Is Sustainability Reaching the Tipping Point?
Contributed by The Ashkin Group
A new survey by Deloitte Consulting LLP, published in the Harvard Business Review, concludes we are about to see a significant shift in consumption patterns.
That shift: Consumers will consider sustainability a baseline requirement (italics added) when purchasing goods and services. The report gave three reasons for this:
1. Sustainability promotes trust, which drives purchasing behavior.
2. Trust, humanity, and transparency, key components of sustainability, are very important to younger generations.
3. Younger generations will soon have the most purchasing power in the U.S. Younger people are far more focused on sustainability than their parents before them.

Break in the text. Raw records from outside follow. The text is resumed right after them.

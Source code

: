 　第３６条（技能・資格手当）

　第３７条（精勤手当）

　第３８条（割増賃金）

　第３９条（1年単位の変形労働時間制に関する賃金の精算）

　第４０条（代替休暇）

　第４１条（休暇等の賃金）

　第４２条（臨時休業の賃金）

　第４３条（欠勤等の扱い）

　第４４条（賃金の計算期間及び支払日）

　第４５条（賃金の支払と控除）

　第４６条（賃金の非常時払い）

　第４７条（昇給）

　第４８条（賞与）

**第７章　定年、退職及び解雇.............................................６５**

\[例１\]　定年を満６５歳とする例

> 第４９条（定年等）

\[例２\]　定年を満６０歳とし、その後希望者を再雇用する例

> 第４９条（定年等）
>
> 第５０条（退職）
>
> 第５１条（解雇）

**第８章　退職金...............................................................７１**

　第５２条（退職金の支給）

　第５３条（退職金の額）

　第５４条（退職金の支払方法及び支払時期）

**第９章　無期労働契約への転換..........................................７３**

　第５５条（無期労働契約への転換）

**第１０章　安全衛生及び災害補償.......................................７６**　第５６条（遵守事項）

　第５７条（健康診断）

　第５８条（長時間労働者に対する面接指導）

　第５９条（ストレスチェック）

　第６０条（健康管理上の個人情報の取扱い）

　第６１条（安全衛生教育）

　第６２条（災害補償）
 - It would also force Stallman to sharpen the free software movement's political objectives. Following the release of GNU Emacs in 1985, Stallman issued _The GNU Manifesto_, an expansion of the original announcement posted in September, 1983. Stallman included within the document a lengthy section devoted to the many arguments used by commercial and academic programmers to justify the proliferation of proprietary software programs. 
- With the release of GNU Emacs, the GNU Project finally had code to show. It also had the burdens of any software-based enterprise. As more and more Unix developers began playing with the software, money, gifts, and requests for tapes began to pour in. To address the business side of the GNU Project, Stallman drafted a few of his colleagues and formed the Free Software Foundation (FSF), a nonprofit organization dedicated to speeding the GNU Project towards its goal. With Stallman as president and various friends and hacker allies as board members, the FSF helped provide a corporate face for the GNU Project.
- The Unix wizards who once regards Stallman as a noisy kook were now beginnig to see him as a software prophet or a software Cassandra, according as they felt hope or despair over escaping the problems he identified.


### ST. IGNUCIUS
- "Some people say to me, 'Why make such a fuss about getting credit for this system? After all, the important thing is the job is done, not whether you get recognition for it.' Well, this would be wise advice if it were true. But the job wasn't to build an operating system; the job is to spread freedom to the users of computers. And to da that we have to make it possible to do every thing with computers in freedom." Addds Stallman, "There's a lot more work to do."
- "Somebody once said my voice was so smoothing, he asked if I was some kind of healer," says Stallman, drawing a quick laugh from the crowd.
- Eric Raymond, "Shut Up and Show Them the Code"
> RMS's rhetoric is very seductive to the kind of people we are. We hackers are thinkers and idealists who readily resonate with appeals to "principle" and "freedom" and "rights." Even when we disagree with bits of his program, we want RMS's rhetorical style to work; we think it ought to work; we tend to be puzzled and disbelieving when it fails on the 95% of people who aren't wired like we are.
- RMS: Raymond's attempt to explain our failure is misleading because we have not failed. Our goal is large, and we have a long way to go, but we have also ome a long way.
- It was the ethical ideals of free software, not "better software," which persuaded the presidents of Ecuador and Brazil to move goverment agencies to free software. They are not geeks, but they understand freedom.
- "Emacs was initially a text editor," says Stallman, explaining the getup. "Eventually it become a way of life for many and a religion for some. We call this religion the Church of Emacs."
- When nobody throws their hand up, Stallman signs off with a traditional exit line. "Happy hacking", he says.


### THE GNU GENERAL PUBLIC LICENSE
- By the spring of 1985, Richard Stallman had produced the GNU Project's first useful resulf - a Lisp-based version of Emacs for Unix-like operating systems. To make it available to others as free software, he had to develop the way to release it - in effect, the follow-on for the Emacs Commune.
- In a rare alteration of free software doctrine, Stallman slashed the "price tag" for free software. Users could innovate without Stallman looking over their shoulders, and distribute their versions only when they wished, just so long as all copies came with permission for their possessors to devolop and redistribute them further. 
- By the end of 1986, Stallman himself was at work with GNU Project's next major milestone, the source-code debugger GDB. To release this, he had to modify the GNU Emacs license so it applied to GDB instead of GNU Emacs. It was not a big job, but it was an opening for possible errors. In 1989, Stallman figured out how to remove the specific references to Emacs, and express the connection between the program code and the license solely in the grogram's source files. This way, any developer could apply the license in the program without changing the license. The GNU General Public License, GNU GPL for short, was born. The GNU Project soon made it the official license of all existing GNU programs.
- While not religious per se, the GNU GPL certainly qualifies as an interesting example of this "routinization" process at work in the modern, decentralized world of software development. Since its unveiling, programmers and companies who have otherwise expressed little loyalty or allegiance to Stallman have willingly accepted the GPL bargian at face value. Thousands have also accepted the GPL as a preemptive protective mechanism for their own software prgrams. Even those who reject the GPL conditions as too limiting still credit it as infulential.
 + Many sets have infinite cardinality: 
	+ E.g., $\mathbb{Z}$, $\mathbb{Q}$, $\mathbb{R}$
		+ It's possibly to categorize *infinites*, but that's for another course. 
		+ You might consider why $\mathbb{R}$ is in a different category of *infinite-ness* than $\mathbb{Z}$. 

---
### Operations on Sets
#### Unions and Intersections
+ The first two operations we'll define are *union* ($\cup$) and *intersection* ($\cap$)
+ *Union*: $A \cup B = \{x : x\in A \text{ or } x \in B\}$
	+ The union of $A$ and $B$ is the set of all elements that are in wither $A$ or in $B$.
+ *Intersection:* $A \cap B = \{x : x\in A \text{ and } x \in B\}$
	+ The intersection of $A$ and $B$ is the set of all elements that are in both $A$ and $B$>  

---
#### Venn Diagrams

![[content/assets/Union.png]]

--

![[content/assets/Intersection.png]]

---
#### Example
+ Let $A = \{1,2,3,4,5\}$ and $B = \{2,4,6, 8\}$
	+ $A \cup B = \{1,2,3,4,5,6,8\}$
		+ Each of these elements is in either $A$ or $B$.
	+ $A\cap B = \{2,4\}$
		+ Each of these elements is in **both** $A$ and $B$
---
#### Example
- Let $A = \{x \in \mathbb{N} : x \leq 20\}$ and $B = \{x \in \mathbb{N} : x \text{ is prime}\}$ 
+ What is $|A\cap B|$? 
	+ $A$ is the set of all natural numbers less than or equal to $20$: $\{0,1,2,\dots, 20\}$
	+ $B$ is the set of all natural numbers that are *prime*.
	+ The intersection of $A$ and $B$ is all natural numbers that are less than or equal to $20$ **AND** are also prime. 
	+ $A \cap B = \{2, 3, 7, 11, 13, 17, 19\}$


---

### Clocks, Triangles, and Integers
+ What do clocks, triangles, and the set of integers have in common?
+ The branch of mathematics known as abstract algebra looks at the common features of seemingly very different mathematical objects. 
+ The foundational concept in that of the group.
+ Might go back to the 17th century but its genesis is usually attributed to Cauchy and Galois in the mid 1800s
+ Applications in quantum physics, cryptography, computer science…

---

"Companies that understand these trends and create truly sustainable brands [and] make good on their promises to people and the planet, will seize advantage from brands that do not,” report the researchers.
The survey involved more than 350,000 U.S. customers aged 18 to 98. Among the other findings were the following:
· When Gen Z and Millennial customers believe a brand cares about the planet, they are 27 percent more likely to purchase from that brand than older generations.
· When consumers rate a brand highly on humanity, Gen Z and Millennial customers are 15 percent more likely to purchase from that brand than older generations.
· Transparency is also more important to Gen Z and Millennial customers. They are 30 percent more likely to purchase from highly transparent brands than older generations and 20 percent more likely to choose these brands over their competitors.
The researchers defined humanity as "an organization's values and respect for everyone, regardless of identity, background, or beliefs. It takes care of its employees and puts the good of society and the environment above pure profit-making."
Transparency was defined as "making it easy for consumers to find straightforward information about a brand's impact on communities and the environment."
But according to Steve Ashkin, the leading advocate for sustainability in the professional cleaning industry:
“I don’t see this as a tipping point but more of a milestone. Every two or three years, we see sustainability and all its components become more important in our lives. The big change I see is that it is happening faster and faster.”